Romney could put off the questions no longer. From the time his candidacy had begun, he had hoped there would be no need to deliver a major speech about his Mormon faith. He thought he had dealt with the matter in countless interviews, and he worried that a big speech would draw more attention to the issue than ever. At the same time, he’d been collecting ideas and begun writing a draft. Finally, Huckabee’s rise left Romney with no option; the speech had to be delivered. The question was where. Months earlier, Mitt had met privately with former President George H. W. Bush and discussed everything from the rigors of running a campaign to the impact of family to the role of religion. Now Romney accepted an invitation to deli
ver one of the most important speeches of his life at Bush’s presidential library in Texas.
But what would he say? Some urged him to explain why he believes in Mormonism and to address directly charges by some evangelicals that it is a cult. Romney flatly rejected the idea. Instead, he followed the advice of Richard Land, the Baptist leader. The year before, Land had urged him to follow John F. Kennedy’s example—to simply defend the right of any American, of any faith, to seek the presidency. Land privately thought it was “a mistake” that Romney had waited a year to deliver the speech. But now that Romney was going ahead, he agreed to take a prominent seat at the Bush library.
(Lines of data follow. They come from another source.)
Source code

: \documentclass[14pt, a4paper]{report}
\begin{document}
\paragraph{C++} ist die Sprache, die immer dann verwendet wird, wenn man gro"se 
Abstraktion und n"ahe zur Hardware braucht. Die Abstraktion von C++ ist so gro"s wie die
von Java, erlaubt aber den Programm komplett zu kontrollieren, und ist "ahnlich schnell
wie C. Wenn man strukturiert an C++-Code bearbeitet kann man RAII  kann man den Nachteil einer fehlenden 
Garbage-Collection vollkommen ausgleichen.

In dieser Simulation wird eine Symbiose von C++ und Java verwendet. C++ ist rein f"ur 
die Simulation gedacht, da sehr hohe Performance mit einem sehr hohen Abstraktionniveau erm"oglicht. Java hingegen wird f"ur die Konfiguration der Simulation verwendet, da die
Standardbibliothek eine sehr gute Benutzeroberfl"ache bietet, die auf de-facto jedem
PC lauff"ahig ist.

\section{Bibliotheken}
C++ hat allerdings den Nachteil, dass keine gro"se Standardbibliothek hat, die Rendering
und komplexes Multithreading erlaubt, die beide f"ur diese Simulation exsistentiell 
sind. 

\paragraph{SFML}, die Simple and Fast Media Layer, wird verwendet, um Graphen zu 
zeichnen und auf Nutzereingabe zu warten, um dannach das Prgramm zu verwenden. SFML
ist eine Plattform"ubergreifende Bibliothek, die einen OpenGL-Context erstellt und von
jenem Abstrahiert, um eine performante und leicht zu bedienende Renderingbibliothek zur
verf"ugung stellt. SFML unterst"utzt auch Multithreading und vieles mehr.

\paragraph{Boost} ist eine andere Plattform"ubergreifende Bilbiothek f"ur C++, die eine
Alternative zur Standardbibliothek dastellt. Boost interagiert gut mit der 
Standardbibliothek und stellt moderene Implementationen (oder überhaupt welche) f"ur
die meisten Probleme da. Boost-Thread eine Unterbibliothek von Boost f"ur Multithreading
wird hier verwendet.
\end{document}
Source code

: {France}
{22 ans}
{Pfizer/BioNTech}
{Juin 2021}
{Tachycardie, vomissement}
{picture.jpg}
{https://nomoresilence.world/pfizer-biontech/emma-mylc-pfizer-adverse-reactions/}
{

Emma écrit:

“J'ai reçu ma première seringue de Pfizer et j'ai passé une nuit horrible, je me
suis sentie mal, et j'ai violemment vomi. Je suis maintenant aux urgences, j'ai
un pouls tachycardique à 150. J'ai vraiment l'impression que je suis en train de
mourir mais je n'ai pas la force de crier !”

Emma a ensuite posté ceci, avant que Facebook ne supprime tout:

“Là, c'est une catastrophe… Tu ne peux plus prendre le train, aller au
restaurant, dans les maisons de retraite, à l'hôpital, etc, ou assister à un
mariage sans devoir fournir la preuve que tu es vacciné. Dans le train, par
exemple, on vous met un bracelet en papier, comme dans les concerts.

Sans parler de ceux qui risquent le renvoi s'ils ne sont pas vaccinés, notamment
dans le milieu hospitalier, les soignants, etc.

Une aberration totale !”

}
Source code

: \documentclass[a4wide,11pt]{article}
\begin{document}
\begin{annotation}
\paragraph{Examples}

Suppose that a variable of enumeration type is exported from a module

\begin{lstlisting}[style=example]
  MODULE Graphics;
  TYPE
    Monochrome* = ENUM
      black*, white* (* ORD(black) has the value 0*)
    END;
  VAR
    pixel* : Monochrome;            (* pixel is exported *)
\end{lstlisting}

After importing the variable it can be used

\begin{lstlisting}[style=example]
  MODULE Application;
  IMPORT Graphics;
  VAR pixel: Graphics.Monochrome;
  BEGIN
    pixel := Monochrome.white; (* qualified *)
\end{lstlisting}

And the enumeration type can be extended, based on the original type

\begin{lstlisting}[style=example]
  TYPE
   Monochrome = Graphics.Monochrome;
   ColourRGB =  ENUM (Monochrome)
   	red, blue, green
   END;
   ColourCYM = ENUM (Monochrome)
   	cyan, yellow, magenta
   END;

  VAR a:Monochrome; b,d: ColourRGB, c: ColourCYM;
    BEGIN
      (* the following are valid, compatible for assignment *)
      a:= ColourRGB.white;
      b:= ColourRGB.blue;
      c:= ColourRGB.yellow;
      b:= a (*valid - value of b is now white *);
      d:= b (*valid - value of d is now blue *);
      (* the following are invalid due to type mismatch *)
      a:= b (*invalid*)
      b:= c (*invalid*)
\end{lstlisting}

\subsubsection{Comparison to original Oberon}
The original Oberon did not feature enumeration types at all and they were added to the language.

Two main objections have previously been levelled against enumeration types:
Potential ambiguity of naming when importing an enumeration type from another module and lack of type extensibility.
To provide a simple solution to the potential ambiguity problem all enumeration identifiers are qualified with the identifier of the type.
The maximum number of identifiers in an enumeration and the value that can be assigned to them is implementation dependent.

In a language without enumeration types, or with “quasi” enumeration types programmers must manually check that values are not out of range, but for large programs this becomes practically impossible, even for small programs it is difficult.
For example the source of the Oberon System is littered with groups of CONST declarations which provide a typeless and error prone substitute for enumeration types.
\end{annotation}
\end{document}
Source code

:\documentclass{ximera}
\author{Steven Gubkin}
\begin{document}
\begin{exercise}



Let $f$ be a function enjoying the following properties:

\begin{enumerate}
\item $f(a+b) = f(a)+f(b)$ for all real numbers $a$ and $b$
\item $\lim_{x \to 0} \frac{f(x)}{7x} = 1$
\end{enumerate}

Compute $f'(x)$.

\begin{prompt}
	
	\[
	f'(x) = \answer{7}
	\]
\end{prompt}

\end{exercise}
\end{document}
On December 6, 2007, about a month before the Iowa caucuses, Romney walked to the podium and took his place in front of a line of American flags. Several television news networks cut into their broadcasts to provide live coverage, with anchors predicting that Romney’s words could make or break his campaign. But if listeners were hoping to hear about the Mormon doctrines he lived by, they were disappointed. He mentioned the word “Mormon” once and made a passing reference to the faith’s former president, Brigham Young. He said he believes that Jesus Christ is the son of God and the savior of mankind. Referring only obliquely to Mormonism’s belief that other religions are wrong and that Christ came to America, he said, “My church’s beliefs about Christ may not all be the same as those of other faiths. Each religion has its own unique doctrines and history. These are not basis for criticism but rather a test of our tolerance. Religious tolerance would be a shallow principle indeed if it were reserved only for faiths with which we agree.”